From here, you can save this as a table and explore it on a map - or move on to the final stage of this tutorial.


Estimating the influence of variables on the score

Next we will apply a Geospatially Weighted Regression (GWR) model using the GWR_GRID function to our Airbnb H3 aggregated data. We’ve already seen where different variables rate higher on our previous map.

This model will allow us to extract insights of what the overall impression of Airbnb users depends on, by relating the overall rating score with different variables (specifically we will use: value, cleanliness and location)

We will also visualize where the location score variable significantly influences the ‘Overall rating’ result.

We will now proceed to calculate the GWR model leveraging CARTO Analytics Toolbox for BigQuery. You can do so using CARTO Workflows or your data warehouse console.

  1. In your workflow, connect a GWR component to the Edit schema component from earlier. The parameters used in GWR model will be as follows:

  • Index column: h3

  • Feature Variables:

    • review_scores_value_avg,

    • review_scores_cleanliness_avg

    • review_scores_location_avg

  • Target variable:

    • review_scores_rating_avg

  • Kring Size: 3

  • Kernel function: gaussian

  • Fit intercept: True

  1. Finally, let's add another join to rejoin Edit Schema to the results of the GWR analysis so we have all of the contextual information in one table ready to start building our map.

Run!

Prefer to use SQL?

You can replicate this in your data warehouse SQL console with the following code:

CALL `carto-un.carto`.GWR_GRID(
          'yourproject.yourdataset.yourtable',
          ['review_scores_location_avg','review_scores_cleanliness_avg', 'review_scores_value_avg'],
          'review_scores_rating_avg',
          'h3',
          'h3',
          3,
          'gaussian',
          true,
          'yourproject.yourdataset.yourtable')

Feel free to use another Save as Table component to materialise it, otherwise it will be stored as a temporary table and deleted after 30 days.

  1. In the CARTO Workspace under the Map tab, click on the three dots next to your original map and duplicate it, calling it Map 2 GWR Model map.

  2. Add your GWR layer in the same way you had added previous layers, and turn off the layer H3 Airbnb aggregation.

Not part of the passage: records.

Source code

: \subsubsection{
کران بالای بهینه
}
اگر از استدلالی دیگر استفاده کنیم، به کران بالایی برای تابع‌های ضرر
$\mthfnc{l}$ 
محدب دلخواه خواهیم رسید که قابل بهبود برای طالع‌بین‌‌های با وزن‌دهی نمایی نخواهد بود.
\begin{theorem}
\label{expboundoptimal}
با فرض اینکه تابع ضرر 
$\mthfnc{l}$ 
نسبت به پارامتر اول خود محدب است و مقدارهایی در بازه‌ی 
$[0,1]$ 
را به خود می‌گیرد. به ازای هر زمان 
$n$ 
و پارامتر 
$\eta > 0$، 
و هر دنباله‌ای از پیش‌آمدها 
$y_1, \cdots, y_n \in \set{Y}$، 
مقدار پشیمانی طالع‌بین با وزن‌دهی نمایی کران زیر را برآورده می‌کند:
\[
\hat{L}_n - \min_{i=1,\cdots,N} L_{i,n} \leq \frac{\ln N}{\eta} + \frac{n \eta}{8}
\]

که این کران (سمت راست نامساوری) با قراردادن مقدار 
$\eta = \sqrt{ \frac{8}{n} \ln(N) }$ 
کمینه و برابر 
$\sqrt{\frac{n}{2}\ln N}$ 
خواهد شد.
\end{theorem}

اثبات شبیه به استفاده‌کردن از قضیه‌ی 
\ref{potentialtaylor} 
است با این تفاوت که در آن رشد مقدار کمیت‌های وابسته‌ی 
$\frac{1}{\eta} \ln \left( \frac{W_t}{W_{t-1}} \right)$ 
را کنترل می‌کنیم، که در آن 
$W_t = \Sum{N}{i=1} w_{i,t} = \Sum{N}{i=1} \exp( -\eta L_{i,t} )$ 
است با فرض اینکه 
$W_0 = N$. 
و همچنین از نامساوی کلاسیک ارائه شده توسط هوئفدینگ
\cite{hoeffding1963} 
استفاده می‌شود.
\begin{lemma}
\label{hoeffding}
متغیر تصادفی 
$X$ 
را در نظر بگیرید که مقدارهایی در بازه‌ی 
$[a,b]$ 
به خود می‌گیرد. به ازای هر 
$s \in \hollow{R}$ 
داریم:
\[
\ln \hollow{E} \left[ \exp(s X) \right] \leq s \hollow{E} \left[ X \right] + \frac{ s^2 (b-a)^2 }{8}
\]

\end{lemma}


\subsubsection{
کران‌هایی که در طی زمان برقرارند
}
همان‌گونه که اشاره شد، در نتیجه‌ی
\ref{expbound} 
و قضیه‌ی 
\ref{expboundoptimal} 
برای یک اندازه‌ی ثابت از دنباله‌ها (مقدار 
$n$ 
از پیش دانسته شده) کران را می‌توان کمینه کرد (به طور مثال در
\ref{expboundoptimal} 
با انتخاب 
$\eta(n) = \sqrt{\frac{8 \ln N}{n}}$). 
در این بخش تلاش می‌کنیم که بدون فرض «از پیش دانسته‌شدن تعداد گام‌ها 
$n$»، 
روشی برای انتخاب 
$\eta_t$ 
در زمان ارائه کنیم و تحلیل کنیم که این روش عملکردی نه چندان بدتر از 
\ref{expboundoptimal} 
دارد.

  3. Style the new layer (you may find it easier to turn the other layers off as you do this - you can just toggle the eye to the right of their names in the layer panel to do this):

    1. Name: Location relevance (Model)

    2. Layer order: 3 (the bottom)

    3. Fill Color: 5 step diverging Colorbrewer blue-red ramp based on review_scores_location_avg_coef_estimate. Here, negative values depict a negative relationship between the location score and overall score, and positive values depict a positive relationship (i.e. location plays an important role in the overall ranking). A good way of visualizing this is to begin with a Quantile color scale, and then switch to Custom and play around with the color bands until they reflect the same values moving away from a neutral band around zero (see below, where we have bands which diverage from -0.05 to 0.05).

    4. No stroke

  4. In the Legend panel (to the right of Layers), change the Color based on text to Location - Overall rating coefficient so it's easier for the user to understand.

  1. In the Basemaps panel (to the right of Layers) change the basemap to Google Maps Roadmap basemap.

  1. Click on the Dual map view button at the top of the screen (next to 3D mode) to toggle the split map option.

  • Left map: disable the Location relevance (Model)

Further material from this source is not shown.